Partisipan berasal dari berbagai latar belakang (aktivis HAM, tenaga medis, seniman, agamawan, pelaut, hingga akademisi) semuanya tidak terafiliasi dengan partai politik maupun pemerintah. Tujuan mereka satu: mematahkan blokade ilegal Israel dan menyampaikan bantuan kemanusiaan langsung ke Gaza.
Empat koalisi besar berada di belakang misi ini:
- Global Movement to Gaza (GMTG), gerakan akar rumput internasional yang sejak lama mengorganisir aksi solidaritas global.
- Freedom Flotilla Coalition (FFC), berpengalaman 15 tahun dalam misi laut ke Gaza, termasuk flotilla legendaris Mavi Marmara, Madleen, dan Handala.
- Maghreb Sumud Flotilla, inisiatif dari Afrika Utara yang mengorganisir konvoi solidaritas.
- Sumud Nusantara, armada rakyat dari Malaysia, Malaysia dan delapan negara lain di Asia Tenggara, yang membawa semangat solidaritas negara-negara Global South.
Bersama, mereka membentuk konvoi sipil terkoordinasi terbesar sepanjang sejarah.
Kapan Berangkat dan Berapa Lama Perjalanan?
Dalam konferensi pers di Barcelona, juru bicara Saif Abukeshek menegaskan detail teknis, termasuk rute pelabuhan, dirahasiakan demi keamanan.
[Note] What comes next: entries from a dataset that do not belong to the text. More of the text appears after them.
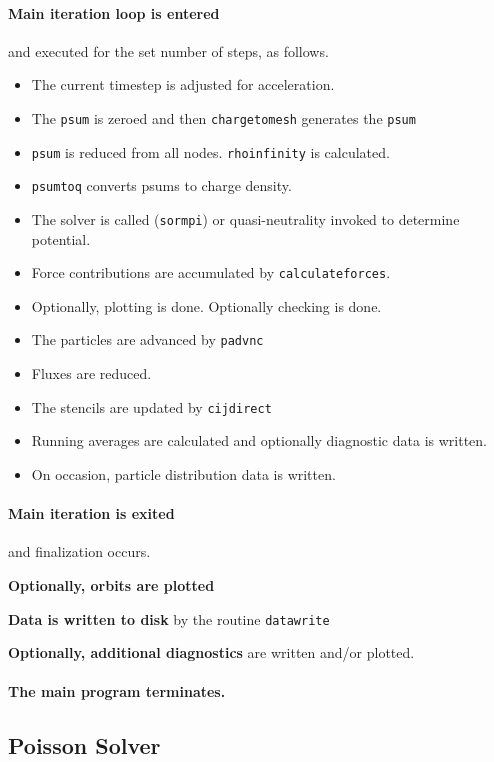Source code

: \documentclass[12pt]{article}
\def\sentence#1{\par\noindent\textbf{#1}}
\begin{document}
\paragraph{Main iteration loop is entered} and executed for the set
number of steps, as follows.
\begin{itemize}\itemsep=0pt
\item The current timestep is adjusted for acceleration.
\item The \verb!psum! is zeroed and then \verb!chargetomesh! generates
  the \verb!psum!
\item \verb!psum! is reduced from all nodes. \verb!rhoinfinity! is calculated.
\item \verb!psumtoq! converts psums to charge density.
\item The solver is called (\verb!sormpi!) or
  quasi-neutrality invoked to determine potential.
\item Force contributions are accumulated by \verb!calculateforces!.
\item Optionally, plotting is done. Optionally checking is done.
\item The particles are advanced by \verb!padvnc!
\item Fluxes are reduced.
\item The stencils are updated by \verb!cijdirect!
\item Running averages are calculated and optionally diagnostic data
  is written. 
\item On occasion, particle distribution data is written. 
\end{itemize}


\paragraph{Main iteration is exited} and finalization occurs.

\sentence{Optionally, orbits are plotted}

\sentence{Data is written to disk} by the routine \verb!datawrite!

\sentence{Optionally, additional diagnostics} are written and/or
plotted.

\paragraph{The main program terminates.}

\subsection{Poisson Solver}
\end{document}
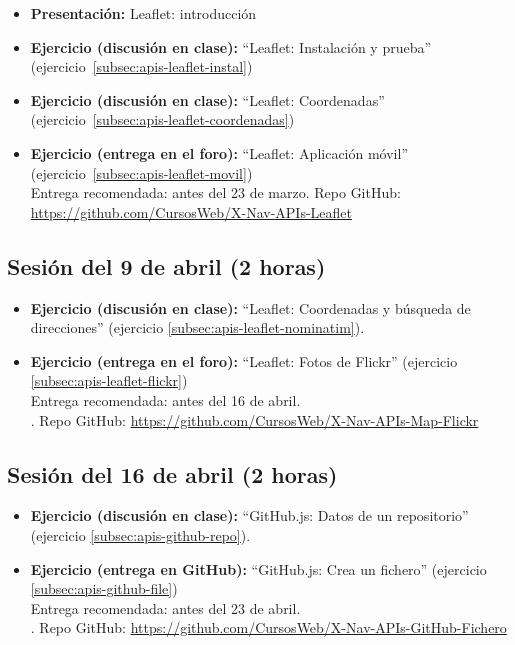 \documentclass[a4paper,12pt]{report}
\begin{document}
\begin{itemize}
\item \textbf{Presentación:} Leaflet: introducción
\item \textbf{Ejercicio (discusión en clase):} ``Leaflet: Instalación y prueba'' (ejercicio~\ref{subsec:apis-leaflet-instal})
\item \textbf{Ejercicio (discusión en clase):} ``Leaflet: Coordenadas'' (ejercicio~\ref{subsec:apis-leaflet-coordenadas})
\item \textbf{Ejercicio (entrega en el foro):} ``Leaflet: Aplicación móvil'' (ejercicio~\ref{subsec:apis-leaflet-movil}) \\
  Entrega recomendada: antes del 23 de marzo.
  Repo GitHub: \url{https://github.com/CursosWeb/X-Nav-APIs-Leaflet}
\end{itemize}

\subsection{Sesión del 9 de abril (2 horas)}

\begin{itemize}
\item \textbf{Ejercicio (discusión en clase):} ``Leaflet: Coordenadas y búsqueda de direcciones'' (ejercicio \ref{subsec:apis-leaflet-nominatim}).
\item \textbf{Ejercicio (entrega en el foro):} ``Leaflet: Fotos de Flickr'' (ejercicio \ref{subsec:apis-leaflet-flickr})  \\
  Entrega recomendada: antes del 16 de abril. \\.
  Repo GitHub: \url{https://github.com/CursosWeb/X-Nav-APIs-Map-Flickr}
\end{itemize}


\subsection{Sesión del 16 de abril (2 horas)}

\begin{itemize}
\item \textbf{Ejercicio (discusión en clase):} ``GitHub.js: Datos de un repositorio'' (ejercicio \ref{subsec:apis-github-repo}).
\item \textbf{Ejercicio (entrega en GitHub):} ``GitHub.js: Crea un fichero'' (ejercicio \ref{subsec:apis-github-file})  \\
  Entrega recomendada: antes del 23 de abril. \\.
  Repo GitHub: \url{https://github.com/CursosWeb/X-Nav-APIs-GitHub-Fichero}
\end{itemize}
\end{document}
Armada diperkirakan menempuh perjalanan 7–8 hari, menyeberangi jarak sekitar 3.000 km menuju Gaza.
Mengapa Jalur Laut?
Flotilla (armada kapal bantuan) umumnya dipilih ketika jalur darat dan udara terblokir. Gaza sejak 2007 dikurung total oleh Israel, termasuk wilayah udara dan perairannya. Bandara internasional Yasser Arafat dihancurkan pada 2001, meninggalkan Gaza tanpa pintu keluar udara. Karena itu, jalur laut menjadi satu-satunya cara untuk mengirim bantuan dalam skala besar.
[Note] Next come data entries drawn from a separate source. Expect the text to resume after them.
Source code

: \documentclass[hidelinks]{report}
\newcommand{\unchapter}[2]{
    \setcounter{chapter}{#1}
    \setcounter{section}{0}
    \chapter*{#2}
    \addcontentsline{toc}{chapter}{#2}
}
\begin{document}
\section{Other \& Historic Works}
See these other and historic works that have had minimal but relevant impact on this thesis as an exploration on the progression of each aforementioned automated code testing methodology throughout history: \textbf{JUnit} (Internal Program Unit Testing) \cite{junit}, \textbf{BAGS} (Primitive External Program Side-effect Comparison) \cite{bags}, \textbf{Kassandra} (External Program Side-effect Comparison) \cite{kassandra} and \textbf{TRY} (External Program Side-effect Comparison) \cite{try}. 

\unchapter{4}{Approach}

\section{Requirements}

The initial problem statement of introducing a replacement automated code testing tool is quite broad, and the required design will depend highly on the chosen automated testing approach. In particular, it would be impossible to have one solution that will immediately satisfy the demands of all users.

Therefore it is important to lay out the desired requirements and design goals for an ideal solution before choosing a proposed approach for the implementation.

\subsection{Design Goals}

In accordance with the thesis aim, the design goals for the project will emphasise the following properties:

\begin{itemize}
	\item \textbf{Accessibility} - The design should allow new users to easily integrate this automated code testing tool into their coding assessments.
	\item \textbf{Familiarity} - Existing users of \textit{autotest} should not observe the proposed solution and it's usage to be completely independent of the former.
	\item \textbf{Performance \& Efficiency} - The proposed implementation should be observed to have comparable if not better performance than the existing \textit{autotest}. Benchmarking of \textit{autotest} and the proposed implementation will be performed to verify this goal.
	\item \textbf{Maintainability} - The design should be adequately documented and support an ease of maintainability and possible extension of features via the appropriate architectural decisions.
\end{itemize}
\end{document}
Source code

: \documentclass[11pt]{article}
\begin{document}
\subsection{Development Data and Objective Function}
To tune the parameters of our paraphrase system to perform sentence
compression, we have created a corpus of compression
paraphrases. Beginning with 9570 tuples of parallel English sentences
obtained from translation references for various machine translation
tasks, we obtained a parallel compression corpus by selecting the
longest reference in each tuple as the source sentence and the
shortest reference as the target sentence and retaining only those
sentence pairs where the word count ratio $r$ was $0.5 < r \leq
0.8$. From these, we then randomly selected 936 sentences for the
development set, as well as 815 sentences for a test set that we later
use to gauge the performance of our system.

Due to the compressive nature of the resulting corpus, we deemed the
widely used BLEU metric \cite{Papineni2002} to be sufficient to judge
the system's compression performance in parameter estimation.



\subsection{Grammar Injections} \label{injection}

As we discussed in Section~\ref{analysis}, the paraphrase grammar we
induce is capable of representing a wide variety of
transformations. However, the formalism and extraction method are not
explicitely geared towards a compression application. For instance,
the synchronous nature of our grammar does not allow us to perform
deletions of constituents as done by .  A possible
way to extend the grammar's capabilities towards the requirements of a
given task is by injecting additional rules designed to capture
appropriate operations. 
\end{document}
Misi laut ini juga membawa pesan politik: blokade adalah bentuk kejahatan kolektif, dan harus dihentikan.
Apa yang Terjadi pada Flotilla Sebelumnya?
Upaya mematahkan blokade lewat jalur laut sudah berulang kali dilakukan, namun hampir selalu dihadang Israel:
2008, dua kapal dari Free Gaza Movement berhasil menembus blokade, menjadi preseden pertama.
2010, tragedi Mavi Marmara: pasukan Israel menyerbu di perairan internasional, menewaskan 10 aktivis dan memicu kecaman global.
2011–2018, beberapa armada termasuk Freedom Flotilla II, Marianne of Gothenburg, dan Just Future for Palestine berlayar, tapi hampir semuanya diintersep.
2025, serangkaian serangan kembali terjadi: kapal Conscience dihantam drone di Laut Mediterania; Madleen dan Handala diserbu militer Israel di perairan internasional saat membawa bantuan.
Meski menghadapi risiko tinggi, aktivis internasional menegaskan bahwa aksi ini bukan sekadar simbolis. “Flotilla adalah cara langsung untuk menantang blokade,” ujar Abukeshek, “dan pesan kami jelas: pengepungan Gaza harus berakhir.”